Items listed in a dataset

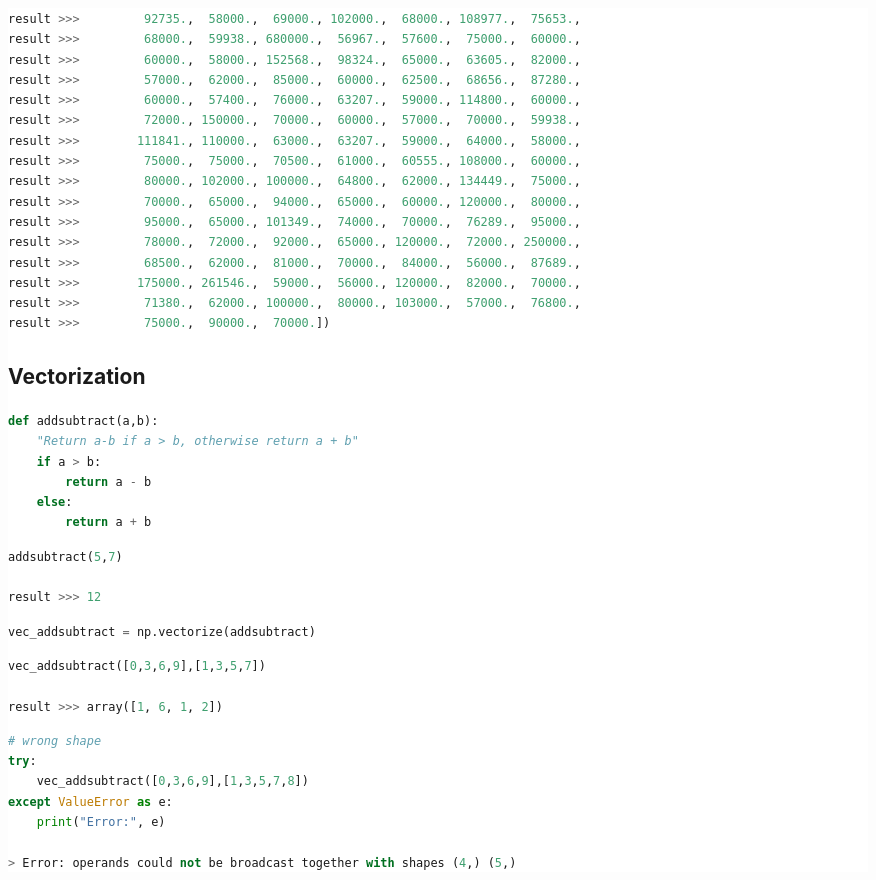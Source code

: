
 ```python
result >>>         92735.,  58000.,  69000., 102000.,  68000., 108977.,  75653.,
result >>>         68000.,  59938., 680000.,  56967.,  57600.,  75000.,  60000.,
result >>>         60000.,  58000., 152568.,  98324.,  65000.,  63605.,  82000.,
result >>>         57000.,  62000.,  85000.,  60000.,  62500.,  68656.,  87280.,
result >>>         60000.,  57400.,  76000.,  63207.,  59000., 114800.,  60000.,
result >>>         72000., 150000.,  70000.,  60000.,  57000.,  70000.,  59938.,
result >>>        111841., 110000.,  63000.,  63207.,  59000.,  64000.,  58000.,
result >>>         75000.,  75000.,  70500.,  61000.,  60555., 108000.,  60000.,
result >>>         80000., 102000., 100000.,  64800.,  62000., 134449.,  75000.,
result >>>         70000.,  65000.,  94000.,  65000.,  60000., 120000.,  80000.,
result >>>         95000.,  65000., 101349.,  74000.,  70000.,  76289.,  95000.,
result >>>         78000.,  72000.,  92000.,  65000., 120000.,  72000., 250000.,
result >>>         68500.,  62000.,  81000.,  70000.,  84000.,  56000.,  87689.,
result >>>        175000., 261546.,  59000.,  56000., 120000.,  82000.,  70000.,
result >>>         71380.,  62000., 100000.,  80000., 103000.,  57000.,  76800.,
result >>>         75000.,  90000.,  70000.])
```

## Vectorization

```python
def addsubtract(a,b):
    "Return a-b if a > b, otherwise return a + b"
    if a > b:
        return a - b
    else:
        return a + b
```

```python
addsubtract(5,7)

result >>> 12
```

```python
vec_addsubtract = np.vectorize(addsubtract)
```

```python
vec_addsubtract([0,3,6,9],[1,3,5,7])

result >>> array([1, 6, 1, 2])
```

```python
# wrong shape
try:
    vec_addsubtract([0,3,6,9],[1,3,5,7,8])
except ValueError as e:
    print("Error:", e)

> Error: operands could not be broadcast together with shapes (4,) (5,)
```
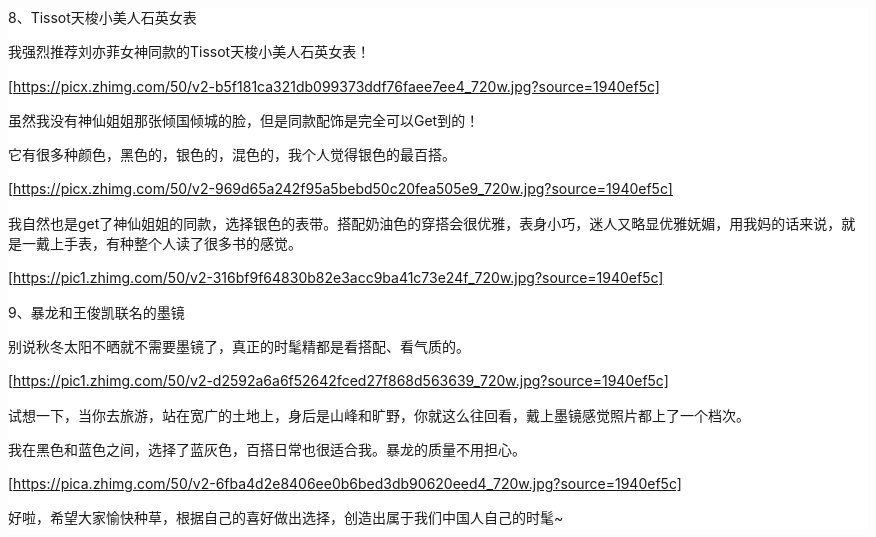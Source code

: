 


8、Tissot天梭小美人石英女表




我强烈推荐刘亦菲女神同款的Tissot天梭小美人石英女表！

[https://picx.zhimg.com/50/v2-b5f181ca321db099373ddf76faee7ee4_720w.jpg?source=1940ef5c]

虽然我没有神仙姐姐那张倾国倾城的脸，但是同款配饰是完全可以Get到的！




它有很多种颜色，黑色的，银色的，混色的，我个人觉得银色的最百搭。

[https://picx.zhimg.com/50/v2-969d65a242f95a5bebd50c20fea505e9_720w.jpg?source=1940ef5c]

我自然也是get了神仙姐姐的同款，选择银色的表带。搭配奶油色的穿搭会很优雅，表身小巧，迷人又略显优雅妩媚，用我妈的话来说，就是一戴上手表，有种整个人读了很多书的感觉。

[https://pic1.zhimg.com/50/v2-316bf9f64830b82e3acc9ba41c73e24f_720w.jpg?source=1940ef5c]

9、暴龙和王俊凯联名的墨镜




别说秋冬太阳不晒就不需要墨镜了，真正的时髦精都是看搭配、看气质的。

[https://pic1.zhimg.com/50/v2-d2592a6a6f52642fced27f868d563639_720w.jpg?source=1940ef5c]

试想一下，当你去旅游，站在宽广的土地上，身后是山峰和旷野，你就这么往回看，戴上墨镜感觉照片都上了一个档次。




我在黑色和蓝色之间，选择了蓝灰色，百搭日常也很适合我。暴龙的质量不用担心。

[https://pica.zhimg.com/50/v2-6fba4d2e8406ee0b6bed3db90620eed4_720w.jpg?source=1940ef5c]

好啦，希望大家愉快种草，根据自己的喜好做出选择，创造出属于我们中国人自己的时髦~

#### [WHAT NEEDS TO BE DONE]
Tally the lines in the records that contain the word "return"; the answer is that number and nothing more.

#### [OUTPUT]
3